Generations of government intervention have reduced workers’ bargaining power in favor of employers. Any interference with the free market that suppresses competition — occupational licensing, patents, subsidies, land-use restrictions, trade barriers, special tax treatment — reduces the number of firms bidding for workers’ services and also reduces self-employment opportunities. Even the labor laws reduce workers’ influence by, for example, outlawing wildcat strikes, sympathy strikes, and secondary boycotts. Abolishing the vast edifice of federal labor law would be more liberating for workers than for employers.

I don’t think his last sentence is correct. The main effect of the federal government’s labor laws is to give monopoly power to groups of workers. So abolishing federal labor law would be more liberating for employers than for the unions.

Now, Sheldon could mean that individual workers have less power because of the power that unions have over them. If that’s what he’s saying, then I agree. When I worked in a nickel mine in Canada, for example, I had to pay dues to the United Steelworkers of America. I would have been freer had I not had to pay dues. But I’m pretty sure that’s not what Sheldon is saying.

Two people who realized how badly unions treated their people were W.E.B. DuBois and Booker T. Washington.
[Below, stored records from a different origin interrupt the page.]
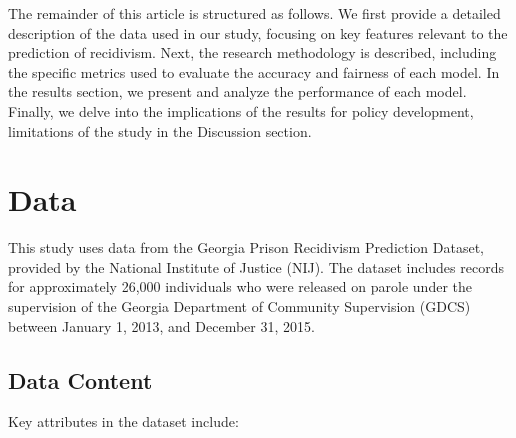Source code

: \documentclass[12pt]{article}
\begin{document}
The remainder of this article is structured as follows. We first provide a detailed description of the data used in our study, focusing on key features relevant to the prediction of recidivism. Next, the research methodology is described, including the specific metrics used to evaluate the accuracy and fairness of each model. In the results section, we present and analyze the performance of each model. Finally, we delve into the implications of the results for policy development, limitations of the study in the Discussion section.


\section{Data}

This study uses data from the Georgia Prison Recidivism Prediction Dataset, provided by the National Institute of Justice (NIJ). The dataset includes records for approximately 26,000 individuals who were released on parole under the supervision of the Georgia Department of Community Supervision (GDCS) between January 1, 2013, and December 31, 2015. 

\subsection{Data Content}
Key attributes in the dataset include:
\end{document}
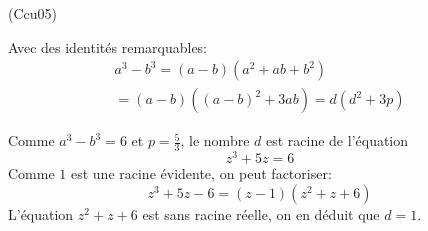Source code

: \begin{tiny}(Ccu05)\end{tiny} Avec des identités remarquables:
\begin{multline*}
  a^3-b^3 = (a-b)(a^2+ab+b^2)\\ = (a-b)((a-b)^2+3ab) = d(d^2+3p)
\end{multline*}

Comme $a^3-b^3 = 6$ et $p = \frac{5}{3}$, le nombre $d$ est racine de l'équation
\begin{displaymath}
  z^3 + 5z = 6
\end{displaymath}
Comme $1$ est une racine évidente, on peut factoriser:
\begin{displaymath}
  z^3 + 5z -6 =(z-1)(z^2+z+6)
\end{displaymath}
L'équation $z^2+z+6$ est sans racine réelle, on en déduit que $d=1$.
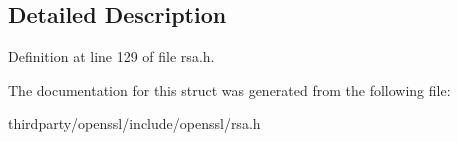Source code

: \subsection{Detailed Description}


Definition at line 129 of file rsa.\+h.



The documentation for this struct was generated from the following file\+:\begin{DoxyCompactItemize}
\item 
thirdparty/openssl/include/openssl/rsa.\+h\end{DoxyCompactItemize}
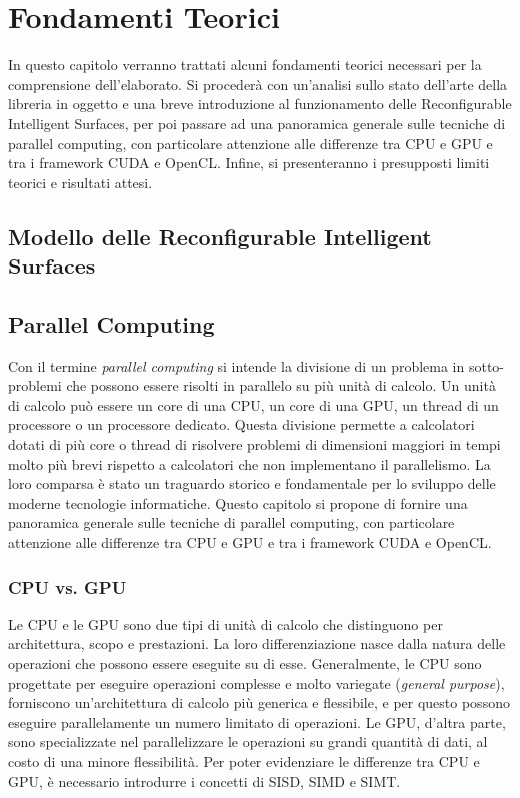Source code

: \chapter{Fondamenti Teorici}
\label{ch:fondamenti}

In questo capitolo verranno trattati alcuni fondamenti teorici necessari per la
comprensione dell'elaborato. Si procederà con un'analisi sullo stato dell'arte della
libreria in oggetto e una breve introduzione al funzionamento delle Reconfigurable
Intelligent Surfaces, per poi passare ad una panoramica generale sulle tecniche
di parallel computing, con particolare attenzione alle differenze tra CPU e GPU e
tra i framework CUDA e OpenCL. Infine, si presenteranno i presupposti limiti teorici
e risultati attesi.

\section{Modello delle Reconfigurable Intelligent Surfaces}
\label{sec:statodellarte}

\lipsum[1]

\section{Parallel Computing}
\label{sec:parallelcomputing}

Con il termine \textit{parallel computing} si intende la divisione di un
problema in sotto-problemi che possono essere risolti in parallelo su più unità
di calcolo. Un unità di calcolo può essere un core di una CPU, un core di una
GPU, un thread di un processore o un processore dedicato. Questa divisione
permette a calcolatori dotati di più core o thread di risolvere problemi di
dimensioni maggiori in tempi molto più brevi rispetto a calcolatori che non
implementano il parallelismo. La loro comparsa è stato un traguardo storico e fondamentale
per lo sviluppo delle moderne tecnologie informatiche. Questo capitolo si
propone di fornire una panoramica generale sulle tecniche di parallel computing,
con particolare attenzione alle differenze tra CPU e GPU e tra i framework CUDA e
OpenCL.

\subsection{CPU vs. GPU}
\label{subsec:cpuvsgpu}

Le CPU e le GPU sono due tipi di unità di calcolo che distinguono per
architettura, scopo e prestazioni. La loro differenziazione nasce dalla natura
delle operazioni che possono essere eseguite su di esse. Generalmente, le CPU
sono progettate per eseguire operazioni complesse e molto variegate (\textit{general
purpose}), forniscono un'architettura di calcolo più generica e flessibile, e per
questo possono eseguire parallelamente un numero limitato di operazioni. Le GPU,
d'altra parte, sono specializzate nel parallelizzare le operazioni su grandi quantità
di dati, al costo di una minore flessibilità. Per poter evidenziare le differenze
tra CPU e GPU, è necessario introdurre i concetti di SISD, SIMD e SIMT.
Although they disagreed on many other things, they agreed that unions made life much harder for black workers.

A good quick treatment of labor unions and their monopoly power is Morgan Reynolds, “Labor Unions,” in The Concise Encyclopedia of Economics. Here are two key paragraphs:

According to Harvard economists Richard Freeman and James Medoff, who look favorably on unions, “Most, if not all, unions have monopoly power, which they can use to raise wages above competitive levels” (1984, p. 6). Unions’ power to fix high prices for their members’ labor rests on legal privileges and immunities that they get from government, both by statute and by nonenforcement of other laws. The purpose of these legal privileges is to restrict others from working for lower wages. As antiunion economist Ludwig von Mises wrote in 1922, “The long and short of trade union rights is in fact the right to proceed against the strikebreaker with primitive violence.” Interestingly, those who are expected to enforce the laws evenhandedly, the police, are themselves heavily unionized.
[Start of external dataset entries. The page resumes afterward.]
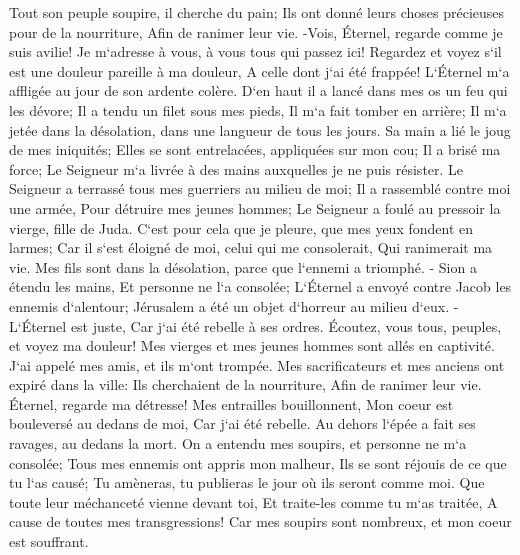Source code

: \verse Tout son peuple soupire, il cherche du pain; Ils ont donné leurs choses précieuses pour de la nourriture, Afin de ranimer leur vie. -Vois, Éternel, regarde comme je suis avilie! 
\verse Je m`adresse à vous, à vous tous qui passez ici! Regardez et voyez s`il est une douleur pareille à ma douleur, A celle dont j`ai été frappée! L`Éternel m`a affligée au jour de son ardente colère. 
\verse D`en haut il a lancé dans mes os un feu qui les dévore; Il a tendu un filet sous mes pieds, Il m`a fait tomber en arrière; Il m`a jetée dans la désolation, dans une langueur de tous les jours. 
\verse Sa main a lié le joug de mes iniquités; Elles se sont entrelacées, appliquées sur mon cou; Il a brisé ma force; Le Seigneur m`a livrée à des mains auxquelles je ne puis résister. 
\verse Le Seigneur a terrassé tous mes guerriers au milieu de moi; Il a rassemblé contre moi une armée, Pour détruire mes jeunes hommes; Le Seigneur a foulé au pressoir la vierge, fille de Juda. 
\verse C`est pour cela que je pleure, que mes yeux fondent en larmes; Car il s`est éloigné de moi, celui qui me consolerait, Qui ranimerait ma vie. Mes fils sont dans la désolation, parce que l`ennemi a triomphé. - 
\verse Sion a étendu les mains, Et personne ne l`a consolée; L`Éternel a envoyé contre Jacob les ennemis d`alentour; Jérusalem a été un objet d`horreur au milieu d`eux. - 
\verse L`Éternel est juste, Car j`ai été rebelle à ses ordres. Écoutez, vous tous, peuples, et voyez ma douleur! Mes vierges et mes jeunes hommes sont allés en captivité. 
\verse J`ai appelé mes amis, et ils m`ont trompée. Mes sacrificateurs et mes anciens ont expiré dans la ville: Ils cherchaient de la nourriture, Afin de ranimer leur vie. 
\verse Éternel, regarde ma détresse! Mes entrailles bouillonnent, Mon coeur est bouleversé au dedans de moi, Car j`ai été rebelle. Au dehors l`épée a fait ses ravages, au dedans la mort. 
\verse On a entendu mes soupirs, et personne ne m`a consolée; Tous mes ennemis ont appris mon malheur, Ils se sont réjouis de ce que tu l`as causé; Tu amèneras, tu publieras le jour où ils seront comme moi. 
\verse Que toute leur méchanceté vienne devant toi, Et traite-les comme tu m`as traitée, A cause de toutes mes transgressions! Car mes soupirs sont nombreux, et mon coeur est souffrant.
U.S. unions enjoy many legal privileges. Unions are immune from taxation and from antitrust laws. Companies are legally compelled to bargain with unions in “good faith.” This innocent-sounding term is interpreted by the National Labor Relations Board to suppress such practices as Boulwarism, named for a former General Electric personnel director. To shorten the collective bargaining process, Lemuel Boulware communicated the “reasonableness” of GE’s wage offer directly to employees, shareholders, and the public. Unions also can force companies to make their property available for union use.